**Exercise**.
If a line of the data below holds the string "that", copy it.

[Dataset excerpts — start]

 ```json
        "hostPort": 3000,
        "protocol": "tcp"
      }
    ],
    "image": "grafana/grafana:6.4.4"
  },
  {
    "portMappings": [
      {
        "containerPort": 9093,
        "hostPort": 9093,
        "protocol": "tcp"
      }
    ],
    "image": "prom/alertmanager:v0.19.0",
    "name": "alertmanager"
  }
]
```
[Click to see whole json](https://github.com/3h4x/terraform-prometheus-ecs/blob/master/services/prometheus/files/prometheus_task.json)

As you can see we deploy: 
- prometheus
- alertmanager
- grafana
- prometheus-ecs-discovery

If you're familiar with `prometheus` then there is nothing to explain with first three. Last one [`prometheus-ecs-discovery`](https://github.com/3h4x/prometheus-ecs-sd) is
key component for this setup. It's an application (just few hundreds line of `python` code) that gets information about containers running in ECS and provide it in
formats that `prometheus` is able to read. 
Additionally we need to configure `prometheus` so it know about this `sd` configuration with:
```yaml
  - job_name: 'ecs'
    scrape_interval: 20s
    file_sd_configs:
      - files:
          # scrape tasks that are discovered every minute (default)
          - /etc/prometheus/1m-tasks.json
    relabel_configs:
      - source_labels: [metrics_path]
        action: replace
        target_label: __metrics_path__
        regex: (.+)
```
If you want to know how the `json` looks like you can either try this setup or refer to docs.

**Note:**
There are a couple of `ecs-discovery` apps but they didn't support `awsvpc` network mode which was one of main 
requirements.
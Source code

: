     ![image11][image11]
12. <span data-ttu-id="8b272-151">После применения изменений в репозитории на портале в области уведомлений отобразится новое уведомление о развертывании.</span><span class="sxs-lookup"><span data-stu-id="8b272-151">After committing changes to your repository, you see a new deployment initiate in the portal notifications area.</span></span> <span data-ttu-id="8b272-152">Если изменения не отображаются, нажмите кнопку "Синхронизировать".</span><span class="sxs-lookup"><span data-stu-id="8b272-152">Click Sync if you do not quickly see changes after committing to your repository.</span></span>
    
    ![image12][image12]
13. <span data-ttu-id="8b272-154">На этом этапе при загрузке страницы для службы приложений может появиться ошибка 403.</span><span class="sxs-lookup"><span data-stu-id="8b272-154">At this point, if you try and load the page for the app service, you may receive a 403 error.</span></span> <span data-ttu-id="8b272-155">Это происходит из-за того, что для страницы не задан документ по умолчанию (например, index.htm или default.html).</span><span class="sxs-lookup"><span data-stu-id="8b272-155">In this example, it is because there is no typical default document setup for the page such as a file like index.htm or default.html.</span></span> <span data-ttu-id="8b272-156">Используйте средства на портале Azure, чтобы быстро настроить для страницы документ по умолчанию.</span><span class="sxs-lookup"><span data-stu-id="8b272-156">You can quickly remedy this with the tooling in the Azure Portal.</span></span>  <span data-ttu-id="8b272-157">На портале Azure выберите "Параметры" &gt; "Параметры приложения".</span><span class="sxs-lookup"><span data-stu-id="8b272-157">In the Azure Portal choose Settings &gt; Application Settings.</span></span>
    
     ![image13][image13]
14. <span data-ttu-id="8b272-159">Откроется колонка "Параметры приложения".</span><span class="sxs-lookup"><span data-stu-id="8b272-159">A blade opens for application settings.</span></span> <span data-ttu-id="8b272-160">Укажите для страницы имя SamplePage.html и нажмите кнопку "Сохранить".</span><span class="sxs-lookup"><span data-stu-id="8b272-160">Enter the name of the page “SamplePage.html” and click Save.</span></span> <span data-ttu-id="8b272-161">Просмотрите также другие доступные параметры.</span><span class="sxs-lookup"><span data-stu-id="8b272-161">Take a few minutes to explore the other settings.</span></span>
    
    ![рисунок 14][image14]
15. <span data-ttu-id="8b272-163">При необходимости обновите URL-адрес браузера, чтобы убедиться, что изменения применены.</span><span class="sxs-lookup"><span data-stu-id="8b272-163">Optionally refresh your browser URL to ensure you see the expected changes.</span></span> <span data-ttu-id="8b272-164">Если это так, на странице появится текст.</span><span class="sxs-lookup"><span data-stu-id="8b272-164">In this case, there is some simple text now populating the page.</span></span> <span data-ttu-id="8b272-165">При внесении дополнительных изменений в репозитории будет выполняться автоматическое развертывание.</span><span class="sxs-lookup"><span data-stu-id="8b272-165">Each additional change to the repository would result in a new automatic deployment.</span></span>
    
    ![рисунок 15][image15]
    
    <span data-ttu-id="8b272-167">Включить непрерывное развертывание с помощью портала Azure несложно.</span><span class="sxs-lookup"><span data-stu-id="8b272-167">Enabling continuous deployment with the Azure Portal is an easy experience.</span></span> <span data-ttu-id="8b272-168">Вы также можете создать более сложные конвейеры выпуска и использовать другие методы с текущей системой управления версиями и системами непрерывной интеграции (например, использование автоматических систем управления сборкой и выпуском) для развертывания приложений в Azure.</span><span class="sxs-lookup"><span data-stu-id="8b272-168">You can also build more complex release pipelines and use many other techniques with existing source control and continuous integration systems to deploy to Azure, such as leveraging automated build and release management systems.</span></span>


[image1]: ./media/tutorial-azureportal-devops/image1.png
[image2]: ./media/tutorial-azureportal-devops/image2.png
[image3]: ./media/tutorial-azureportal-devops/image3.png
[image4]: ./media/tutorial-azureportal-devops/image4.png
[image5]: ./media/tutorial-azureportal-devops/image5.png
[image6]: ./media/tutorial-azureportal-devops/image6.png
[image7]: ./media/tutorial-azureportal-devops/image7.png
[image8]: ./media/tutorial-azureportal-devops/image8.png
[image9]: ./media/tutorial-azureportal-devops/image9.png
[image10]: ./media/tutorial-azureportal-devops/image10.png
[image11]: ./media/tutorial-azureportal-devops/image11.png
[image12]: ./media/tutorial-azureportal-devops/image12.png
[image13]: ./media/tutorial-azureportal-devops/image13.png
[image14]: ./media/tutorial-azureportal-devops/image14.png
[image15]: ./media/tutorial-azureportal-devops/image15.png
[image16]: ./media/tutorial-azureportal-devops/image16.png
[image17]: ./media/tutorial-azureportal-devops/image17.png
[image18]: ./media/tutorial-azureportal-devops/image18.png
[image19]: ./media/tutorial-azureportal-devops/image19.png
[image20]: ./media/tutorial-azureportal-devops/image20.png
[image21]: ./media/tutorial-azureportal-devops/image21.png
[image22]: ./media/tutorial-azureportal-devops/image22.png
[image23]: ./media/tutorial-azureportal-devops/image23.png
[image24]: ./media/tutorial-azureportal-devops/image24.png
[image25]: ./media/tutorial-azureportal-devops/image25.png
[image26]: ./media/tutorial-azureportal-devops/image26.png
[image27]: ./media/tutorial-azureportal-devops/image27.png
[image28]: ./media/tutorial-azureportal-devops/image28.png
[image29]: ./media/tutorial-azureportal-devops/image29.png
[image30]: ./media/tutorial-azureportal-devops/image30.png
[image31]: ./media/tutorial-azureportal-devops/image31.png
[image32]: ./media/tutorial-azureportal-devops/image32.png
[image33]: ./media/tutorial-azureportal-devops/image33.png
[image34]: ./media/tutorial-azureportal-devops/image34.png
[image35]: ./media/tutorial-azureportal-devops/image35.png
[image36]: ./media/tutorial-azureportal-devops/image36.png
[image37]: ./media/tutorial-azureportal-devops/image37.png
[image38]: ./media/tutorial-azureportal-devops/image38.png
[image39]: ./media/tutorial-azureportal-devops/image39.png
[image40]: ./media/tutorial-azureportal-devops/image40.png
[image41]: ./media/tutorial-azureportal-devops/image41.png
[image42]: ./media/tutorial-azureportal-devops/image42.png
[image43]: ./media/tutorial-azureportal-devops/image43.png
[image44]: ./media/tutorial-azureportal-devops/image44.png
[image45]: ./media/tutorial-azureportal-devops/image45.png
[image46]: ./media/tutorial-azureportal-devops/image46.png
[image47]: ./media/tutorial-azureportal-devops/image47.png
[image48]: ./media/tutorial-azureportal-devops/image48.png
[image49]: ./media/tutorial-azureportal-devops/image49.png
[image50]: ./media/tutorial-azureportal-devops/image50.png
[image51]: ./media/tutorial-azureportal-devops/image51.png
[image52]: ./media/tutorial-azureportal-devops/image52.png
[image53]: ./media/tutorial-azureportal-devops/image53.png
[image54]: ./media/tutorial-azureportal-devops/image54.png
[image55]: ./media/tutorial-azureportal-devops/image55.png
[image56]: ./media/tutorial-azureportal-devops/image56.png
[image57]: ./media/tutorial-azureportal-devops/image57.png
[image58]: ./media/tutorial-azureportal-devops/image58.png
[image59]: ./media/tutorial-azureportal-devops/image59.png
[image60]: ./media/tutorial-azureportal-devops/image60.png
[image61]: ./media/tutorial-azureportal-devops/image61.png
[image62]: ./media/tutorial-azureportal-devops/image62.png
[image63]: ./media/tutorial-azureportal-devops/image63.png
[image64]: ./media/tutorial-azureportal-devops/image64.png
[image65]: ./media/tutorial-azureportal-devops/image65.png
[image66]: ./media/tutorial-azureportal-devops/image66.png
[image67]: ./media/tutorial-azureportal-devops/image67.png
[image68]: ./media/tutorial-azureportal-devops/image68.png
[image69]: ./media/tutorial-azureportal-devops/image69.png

[Dataset excerpts — finish]

**Exercise result**.
key component for this setup. It's an application (just few hundreds line of `python` code) that gets information about containers running in ECS and provide it in
formats that `prometheus` is able to read. 
          # scrape tasks that are discovered every minute (default)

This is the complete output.